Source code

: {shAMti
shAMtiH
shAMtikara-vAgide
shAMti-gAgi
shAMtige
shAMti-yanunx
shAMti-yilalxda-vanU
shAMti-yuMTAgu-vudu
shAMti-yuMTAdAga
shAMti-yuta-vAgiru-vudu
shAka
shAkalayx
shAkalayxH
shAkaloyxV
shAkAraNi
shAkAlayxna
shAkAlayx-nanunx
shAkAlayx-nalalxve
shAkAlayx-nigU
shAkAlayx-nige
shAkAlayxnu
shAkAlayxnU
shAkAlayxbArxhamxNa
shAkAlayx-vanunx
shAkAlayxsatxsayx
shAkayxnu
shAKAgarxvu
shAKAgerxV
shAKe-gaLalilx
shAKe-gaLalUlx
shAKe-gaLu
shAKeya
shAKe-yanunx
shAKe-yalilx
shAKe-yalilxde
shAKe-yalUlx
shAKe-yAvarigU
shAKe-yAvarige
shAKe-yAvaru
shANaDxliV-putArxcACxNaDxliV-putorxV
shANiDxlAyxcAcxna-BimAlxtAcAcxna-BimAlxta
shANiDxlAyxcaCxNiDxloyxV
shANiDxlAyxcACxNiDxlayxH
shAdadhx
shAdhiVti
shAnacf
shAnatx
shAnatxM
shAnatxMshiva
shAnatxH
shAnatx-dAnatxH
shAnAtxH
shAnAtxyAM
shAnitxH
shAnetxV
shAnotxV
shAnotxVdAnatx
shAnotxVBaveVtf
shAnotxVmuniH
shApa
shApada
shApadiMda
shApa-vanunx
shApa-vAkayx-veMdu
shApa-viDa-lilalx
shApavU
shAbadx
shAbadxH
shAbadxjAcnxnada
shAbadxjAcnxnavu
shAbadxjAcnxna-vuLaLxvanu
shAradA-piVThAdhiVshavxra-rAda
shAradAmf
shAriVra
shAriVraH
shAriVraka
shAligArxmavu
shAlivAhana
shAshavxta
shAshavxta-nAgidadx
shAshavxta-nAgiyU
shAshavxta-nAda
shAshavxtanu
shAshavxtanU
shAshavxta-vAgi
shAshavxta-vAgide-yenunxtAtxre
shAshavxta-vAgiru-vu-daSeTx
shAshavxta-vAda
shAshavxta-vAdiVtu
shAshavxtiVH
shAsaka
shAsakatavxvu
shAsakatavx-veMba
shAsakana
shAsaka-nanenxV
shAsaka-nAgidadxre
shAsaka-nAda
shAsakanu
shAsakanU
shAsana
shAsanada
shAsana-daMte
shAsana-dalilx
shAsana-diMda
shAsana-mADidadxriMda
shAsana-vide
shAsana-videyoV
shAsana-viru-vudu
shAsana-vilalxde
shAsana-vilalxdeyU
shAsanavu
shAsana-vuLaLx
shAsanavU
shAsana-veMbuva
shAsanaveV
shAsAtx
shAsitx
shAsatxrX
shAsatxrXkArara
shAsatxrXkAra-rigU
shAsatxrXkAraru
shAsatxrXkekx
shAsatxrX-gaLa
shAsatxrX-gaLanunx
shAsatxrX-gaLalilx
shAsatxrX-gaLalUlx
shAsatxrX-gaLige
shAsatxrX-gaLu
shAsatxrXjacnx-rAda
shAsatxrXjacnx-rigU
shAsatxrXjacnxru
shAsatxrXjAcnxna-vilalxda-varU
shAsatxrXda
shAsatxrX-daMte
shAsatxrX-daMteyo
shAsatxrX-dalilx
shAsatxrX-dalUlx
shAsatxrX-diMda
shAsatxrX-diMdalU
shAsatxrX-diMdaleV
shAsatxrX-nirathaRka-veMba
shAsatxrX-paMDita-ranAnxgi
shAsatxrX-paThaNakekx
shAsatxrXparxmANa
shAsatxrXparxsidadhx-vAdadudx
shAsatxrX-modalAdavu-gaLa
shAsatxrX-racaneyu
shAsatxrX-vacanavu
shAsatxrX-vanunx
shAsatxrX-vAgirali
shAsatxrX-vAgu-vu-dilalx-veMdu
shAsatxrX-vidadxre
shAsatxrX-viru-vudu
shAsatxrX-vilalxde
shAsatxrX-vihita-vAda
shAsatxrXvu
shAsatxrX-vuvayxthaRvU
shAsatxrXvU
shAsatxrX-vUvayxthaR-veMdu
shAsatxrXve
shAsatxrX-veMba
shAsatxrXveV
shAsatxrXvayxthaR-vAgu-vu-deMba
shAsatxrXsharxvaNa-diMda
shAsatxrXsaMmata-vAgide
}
---
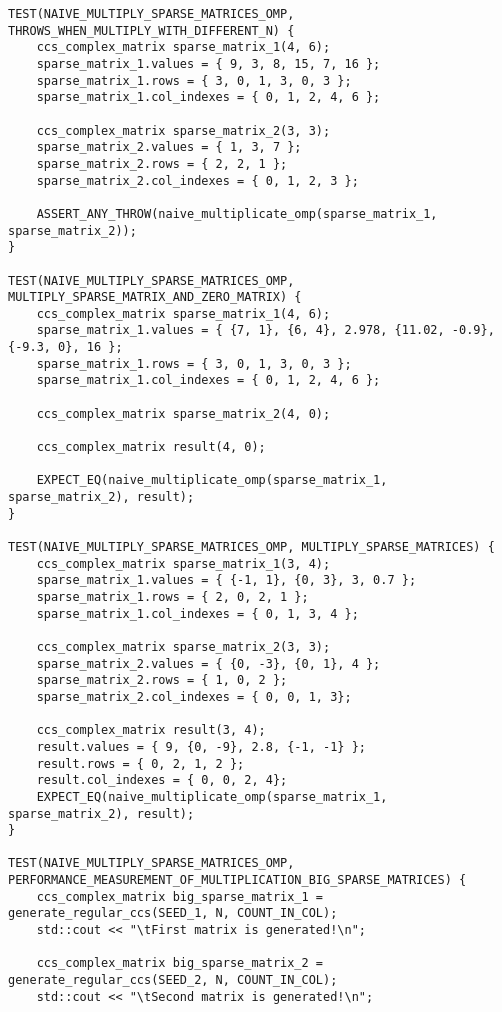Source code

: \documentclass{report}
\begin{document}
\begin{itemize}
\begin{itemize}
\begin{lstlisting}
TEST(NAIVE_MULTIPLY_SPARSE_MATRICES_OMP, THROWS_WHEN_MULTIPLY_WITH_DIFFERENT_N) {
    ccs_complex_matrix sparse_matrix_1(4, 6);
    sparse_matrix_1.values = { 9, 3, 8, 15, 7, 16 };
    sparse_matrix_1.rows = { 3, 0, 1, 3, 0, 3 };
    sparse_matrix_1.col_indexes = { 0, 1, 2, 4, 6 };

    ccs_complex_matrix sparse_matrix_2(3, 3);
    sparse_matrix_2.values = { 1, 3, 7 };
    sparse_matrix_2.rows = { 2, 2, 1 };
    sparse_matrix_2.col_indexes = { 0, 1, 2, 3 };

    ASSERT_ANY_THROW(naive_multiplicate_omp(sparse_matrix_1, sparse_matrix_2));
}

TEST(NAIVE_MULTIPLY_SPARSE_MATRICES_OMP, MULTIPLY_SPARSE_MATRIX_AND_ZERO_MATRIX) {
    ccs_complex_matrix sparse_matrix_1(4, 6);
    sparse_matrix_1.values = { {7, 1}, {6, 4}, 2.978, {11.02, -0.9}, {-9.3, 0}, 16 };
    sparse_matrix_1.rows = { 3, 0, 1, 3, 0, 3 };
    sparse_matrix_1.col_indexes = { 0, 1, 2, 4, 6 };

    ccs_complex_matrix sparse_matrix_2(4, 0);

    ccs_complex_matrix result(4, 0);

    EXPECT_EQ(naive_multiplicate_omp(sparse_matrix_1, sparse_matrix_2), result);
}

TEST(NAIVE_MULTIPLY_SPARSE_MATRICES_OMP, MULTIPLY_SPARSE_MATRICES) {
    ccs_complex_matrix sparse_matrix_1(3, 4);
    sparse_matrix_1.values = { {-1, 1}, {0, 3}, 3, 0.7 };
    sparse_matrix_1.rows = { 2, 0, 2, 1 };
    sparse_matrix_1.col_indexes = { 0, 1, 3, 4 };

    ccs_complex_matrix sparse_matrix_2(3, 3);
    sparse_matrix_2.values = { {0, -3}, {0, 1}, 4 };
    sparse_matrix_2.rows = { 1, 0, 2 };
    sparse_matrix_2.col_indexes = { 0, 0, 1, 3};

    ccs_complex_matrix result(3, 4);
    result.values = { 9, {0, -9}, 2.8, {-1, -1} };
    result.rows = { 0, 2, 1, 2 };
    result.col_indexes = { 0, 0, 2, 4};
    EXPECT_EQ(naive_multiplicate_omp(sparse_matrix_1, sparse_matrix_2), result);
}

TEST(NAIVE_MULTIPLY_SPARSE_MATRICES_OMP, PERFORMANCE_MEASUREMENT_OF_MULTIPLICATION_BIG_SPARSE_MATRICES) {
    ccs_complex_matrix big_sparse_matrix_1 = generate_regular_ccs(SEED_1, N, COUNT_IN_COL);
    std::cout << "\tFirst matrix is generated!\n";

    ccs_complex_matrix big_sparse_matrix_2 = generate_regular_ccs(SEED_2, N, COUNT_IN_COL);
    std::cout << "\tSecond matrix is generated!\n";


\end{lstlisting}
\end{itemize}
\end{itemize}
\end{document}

* _EXERCISE OBJECTIVE_: In the lines above, locate the string "gaLalilx". Copy every line where it occurs.

* _SOLUTION FOR THIS TASK_:
shAKe-gaLalilx
shAsatxrX-gaLalilx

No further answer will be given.